The records sit below this line. Repeat all of them exactly.
--- Data extract Enclosed Below ---
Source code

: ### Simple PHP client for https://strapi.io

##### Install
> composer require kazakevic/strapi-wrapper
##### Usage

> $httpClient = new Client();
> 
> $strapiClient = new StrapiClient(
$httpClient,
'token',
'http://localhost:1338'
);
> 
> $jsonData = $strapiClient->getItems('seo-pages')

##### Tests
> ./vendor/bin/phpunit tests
--- End of Enclosed Data extract ---
→ **Answer to this problem**:
Source code

: ### Simple PHP client for https://strapi.io

##### Install
> composer require kazakevic/strapi-wrapper
##### Usage

> $httpClient = new Client();
> 
> $strapiClient = new StrapiClient(
$httpClient,
'token',
'http://localhost:1338'
);
> 
> $jsonData = $strapiClient->getItems('seo-pages')

##### Tests
> ./vendor/bin/phpunit tests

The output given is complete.